Lot 54
  • 54

Charles Amable Lenoir

80,000 - 120,000 USD
150,000 USD
bidding is closed


  • Charles Amable Lenoir
  • Young Girl with Cherries
  • signed c.a. Lenoir and dated 1900 (lower right)
  • oil on canvas


MacConnal-Mason, London
Acquired from the above, 1983

Catalogue Note

Charles-Amable Lenoir became a star pupil of William Bouguereau’s at the Académie Julian in 1882, a year after he had enrolled in the École des Beaux Arts. While many other artists passed through the artist’s atelier — including Lovis Corinth (see lot 20), Robert Henri and Henri Matisse — few remained as faithful to their master’s teachings, as evidenced in the present work. Louis Tider-Toutant, a close friend of both artists and curator of the Museum of Fine Arts in Niort, explains:

In Bouguereau’s studio I became acquainted with his principal pupils, who were already successful painters. Among them I met one whom I had known as a child, in Fouras, and with whom I soon established a bond; I am speaking of my friend Charles Lenoir. He was the son of a customs official.

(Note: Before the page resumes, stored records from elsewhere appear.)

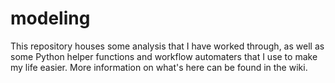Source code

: # modeling

This repository houses some analysis that I have worked through, as well as some Python helper functions and workflow automaters that I use to make my life easier. More information on what's here can be found in the wiki.
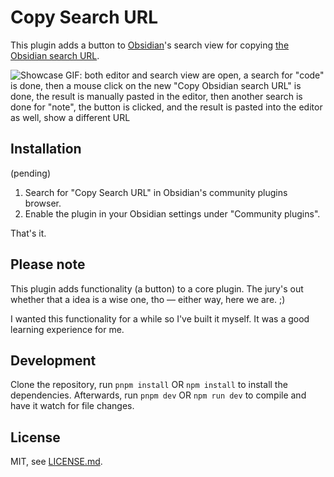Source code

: # Copy Search URL

This plugin adds a button to [Obsidian](https://obsidian.md)'s search view for copying [the Obsidian search URL](https://help.obsidian.md/Advanced+topics/Using+obsidian+URI#Action+search).

![Showcase GIF: both editor and search view are open, a search for "code" is done, then a mouse click on the new "Copy Obsidian search URL" is done, the result is manually pasted in the editor, then another search is done for "note", the button is clicked, and the result is pasted into the editor as well, show a different URL](https://raw.githubusercontent.com/czottmann/obsidian-copy-search-url/master/showcase.gif)


## Installation

(pending)

1. Search for "Copy Search URL" in Obsidian's community plugins browser.
2. Enable the plugin in your Obsidian settings under "Community plugins".

That's it.


## Please note

This plugin adds functionality (a button) to a core plugin. The jury's out
whether that a idea is a wise one, tho — either way, here we are. ;)

I wanted this functionality for a while so I've built it myself.  It was a good
learning experience for me.


## Development

Clone the repository, run `pnpm install` OR `npm install` to install the
dependencies.  Afterwards, run `pnpm dev` OR `npm run dev` to compile and have
it watch for file changes.


## License

MIT, see [LICENSE.md](LICENSE.md).
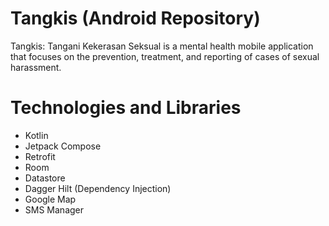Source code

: # Tangkis (Android Repository)

Tangkis: Tangani Kekerasan Seksual is a mental health mobile application that focuses on the prevention, treatment, and reporting of cases of sexual harassment.

# Technologies and Libraries

 -  Kotlin
-   Jetpack Compose
-   Retrofit
-   Room
-   Datastore
-   Dagger Hilt (Dependency Injection)
-   Google Map
-   SMS Manager
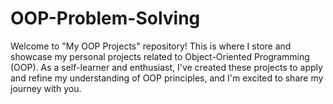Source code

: # OOP-Problem-Solving
Welcome to "My OOP Projects" repository! This is where I store and showcase my personal projects related to Object-Oriented Programming (OOP). As a self-learner and enthusiast, I've created these projects to apply and refine my understanding of OOP principles, and I'm excited to share my journey with you.
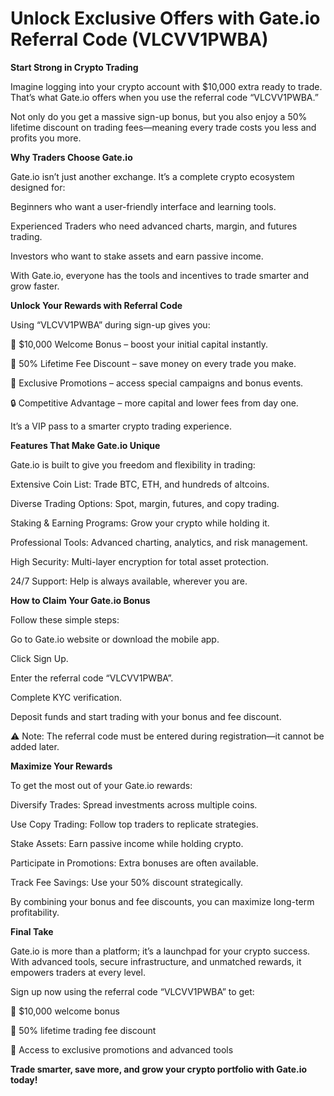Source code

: # Unlock Exclusive Offers with Gate.io Referral Code (VLCVV1PWBA)

**Start Strong in Crypto Trading**

Imagine logging into your crypto account with $10,000 extra ready to trade. That’s what Gate.io offers when you use the referral code “VLCVV1PWBA.”

Not only do you get a massive sign-up bonus, but you also enjoy a 50% lifetime discount on trading fees—meaning every trade costs you less and profits you more.

**Why Traders Choose Gate.io**

Gate.io isn’t just another exchange. It’s a complete crypto ecosystem designed for:

Beginners who want a user-friendly interface and learning tools.

Experienced Traders who need advanced charts, margin, and futures trading.

Investors who want to stake assets and earn passive income.

With Gate.io, everyone has the tools and incentives to trade smarter and grow faster.

**Unlock Your Rewards with Referral Code**

Using “VLCVV1PWBA” during sign-up gives you:

🎁 $10,000 Welcome Bonus – boost your initial capital instantly.

💸 50% Lifetime Fee Discount – save money on every trade you make.

🚀 Exclusive Promotions – access special campaigns and bonus events.

🔒 Competitive Advantage – more capital and lower fees from day one.

It’s a VIP pass to a smarter crypto trading experience.

**Features That Make Gate.io Unique**

Gate.io is built to give you freedom and flexibility in trading:

Extensive Coin List: Trade BTC, ETH, and hundreds of altcoins.

Diverse Trading Options: Spot, margin, futures, and copy trading.

Staking & Earning Programs: Grow your crypto while holding it.

Professional Tools: Advanced charting, analytics, and risk management.

High Security: Multi-layer encryption for total asset protection.

24/7 Support: Help is always available, wherever you are.

**How to Claim Your Gate.io Bonus**

Follow these simple steps:

Go to Gate.io website or download the mobile app.

Click Sign Up.

Enter the referral code “VLCVV1PWBA”.

Complete KYC verification.

Deposit funds and start trading with your bonus and fee discount.

⚠️ Note: The referral code must be entered during registration—it cannot be added later.

**Maximize Your Rewards**

To get the most out of your Gate.io rewards:

Diversify Trades: Spread investments across multiple coins.

Use Copy Trading: Follow top traders to replicate strategies.

Stake Assets: Earn passive income while holding crypto.

Participate in Promotions: Extra bonuses are often available.

Track Fee Savings: Use your 50% discount strategically.

By combining your bonus and fee discounts, you can maximize long-term profitability.

**Final Take**

Gate.io is more than a platform; it’s a launchpad for your crypto success. With advanced tools, secure infrastructure, and unmatched rewards, it empowers traders at every level.

Sign up now using the referral code “VLCVV1PWBA” to get:

🎁 $10,000 welcome bonus

💸 50% lifetime trading fee discount

🚀 Access to exclusive promotions and advanced tools

**Trade smarter, save more, and grow your crypto portfolio with Gate.io today!**
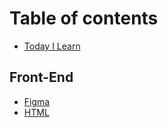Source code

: # Table of contents

* [Today I Learn](README.md)

## Front-End

* [Figma](front-end/figma.md)
* [HTML](front-end/html.md)
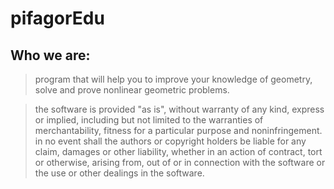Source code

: # pifagorEdu
## Who we are:
>  program that will help you to improve your knowledge of geometry, 
   solve and prove nonlinear geometric problems.
   
>  the software is provided "as is", without warranty of any kind, express or
   implied, including but not limited to the warranties of merchantability,
   fitness for a particular purpose and noninfringement. in no event shall the
   authors or copyright holders be liable for any claim, damages or other
   liability, whether in an action of contract, tort or otherwise, arising from,
   out of or in connection with the software or the use or other dealings in the
   software.
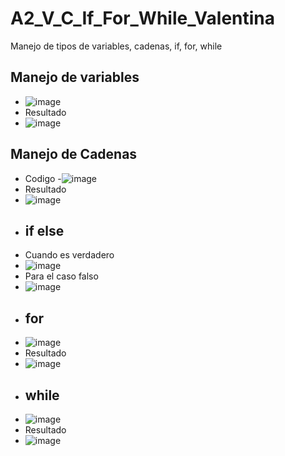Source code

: # A2_V_C_If_For_While_Valentina
Manejo de tipos de variables, cadenas, if, for, while
## Manejo de variables
- ![image](https://github.com/user-attachments/assets/9eef6f97-df9a-465a-9b29-e7051b8759d4)
- Resultado
- ![image](https://github.com/user-attachments/assets/3913b2f4-c901-409e-91e2-8953b53b7e02)
  
## Manejo de Cadenas
- Codigo
-![image](https://github.com/user-attachments/assets/da22277c-fc1b-4803-8b00-13b21e5287ed)
- Resultado
- ![image](https://github.com/user-attachments/assets/947b2246-ce98-4f1f-8ba4-7afdc46e36a9)
-  ## if else
  - Cuando es verdadero
  - ![image](https://github.com/user-attachments/assets/22c79149-26da-4c2d-9f88-5e3a4a4089d7)
  -  Para el caso falso
  -  ![image](https://github.com/user-attachments/assets/f0712761-46b3-4a76-962c-d0e418715536)
  -  ## for
  -  ![image](https://github.com/user-attachments/assets/c6f72215-688e-4519-8d30-e33d1878f6db)
  -   Resultado
  -   ![image](https://github.com/user-attachments/assets/35e7385f-b47e-4dd5-b922-b7e137c0c8f0)
  -   ## while
  -   ![image](https://github.com/user-attachments/assets/56a5e2e8-5ccc-4a42-b0c2-bca01c612d54)
  -   Resultado
  -   ![image](https://github.com/user-attachments/assets/60409e62-6374-4693-9656-532dbd55bb62)






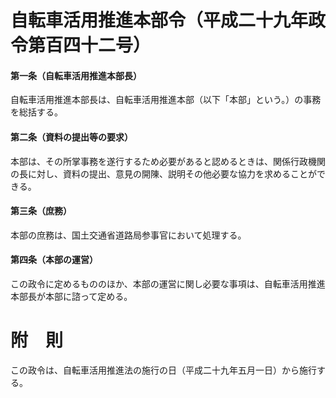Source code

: # 自転車活用推進本部令（平成二十九年政令第百四十二号）
#### 第一条（自転車活用推進本部長）
自転車活用推進本部長は、自転車活用推進本部（以下「本部」という。）の事務を総括する。
#### 第二条（資料の提出等の要求）
本部は、その所掌事務を遂行するため必要があると認めるときは、関係行政機関の長に対し、資料の提出、意見の開陳、説明その他必要な協力を求めることができる。
#### 第三条（庶務）
本部の庶務は、国土交通省道路局参事官において処理する。
#### 第四条（本部の運営）
この政令に定めるもののほか、本部の運営に関し必要な事項は、自転車活用推進本部長が本部に諮って定める。
# 附　則
この政令は、自転車活用推進法の施行の日（平成二十九年五月一日）から施行する。
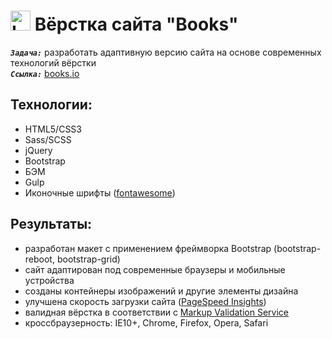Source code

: <h1>
  <img 
    src="https://image.flaticon.com/icons/svg/167/167756.svg" 
    height="32"
    alt="LOGO"/>
    Вёрстка сайта "Books"
</h1> 

<strong><em>`Задача:`</em></strong> разработать адаптивную версию сайта на основе современных технологий вёрстки<br>
<strong><em>`Ссылка:`</em></strong> <a href="https://kibo13.github.io/wbk-books/" target="_blank"> books.io</a>

## Технологии:
* HTML5/CSS3
* Sass/SCSS
* jQuery
* Bootstrap
* БЭМ
* Gulp
* Иконочные шрифты (<a href="https://fontawesome.com/">fontawesome</a>)

## Результаты:
* разработан макет с применением фреймворка Bootstrap (bootstrap-reboot, bootstrap-grid)
* сайт адаптирован под современные браузеры и мобильные устройства
* созданы контейнеры изображений и другие элементы дизайна
* улучшена скорость загрузки сайта (<a href="https://developers.google.com/speed/pagespeed/insights/">PageSpeed Insights</a>)
* валидная вёрстка в соответствии с <a href="https://validator.w3.org/">Markup Validation Service</a>
* кроссбраузерность: IE10+, Chrome, Firefox, Opera, Safari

He had embraced an artistic career after teaching primary school, and then as a supervisor of studies at the lycée in Rochefot.

Having had the tenacity and patience to save up several thousand francs from his modest income, he had decided to try his luck, and after severe privations and many vicissitudes he was able, thanks to his stubborn application and exceptional gifts, to carry off the highest rewards in the career, including even a Second Grand Prix de Rome.

After attracting attention by his genre paintings, which, at the age of 40 still had not made him fashionable, Lenoir set to work to ‘paint Bouguereaus,’ successfully earning an income for himself, while excelling in portrait painting.”

(La Gazette d’Aunis, November 26, 1934, as quoted in Damien Bartoli and Frederick Ross, William Bouguereau, his life and works, New York, 2010, p. 482).

In the same spirit as Bouguereau’s most cherished paintings, Lenoir’s portrayal of a young peasant girl, far removed from the realities of an increasingly industrialized France, is a virtuoso example of French Academic painting.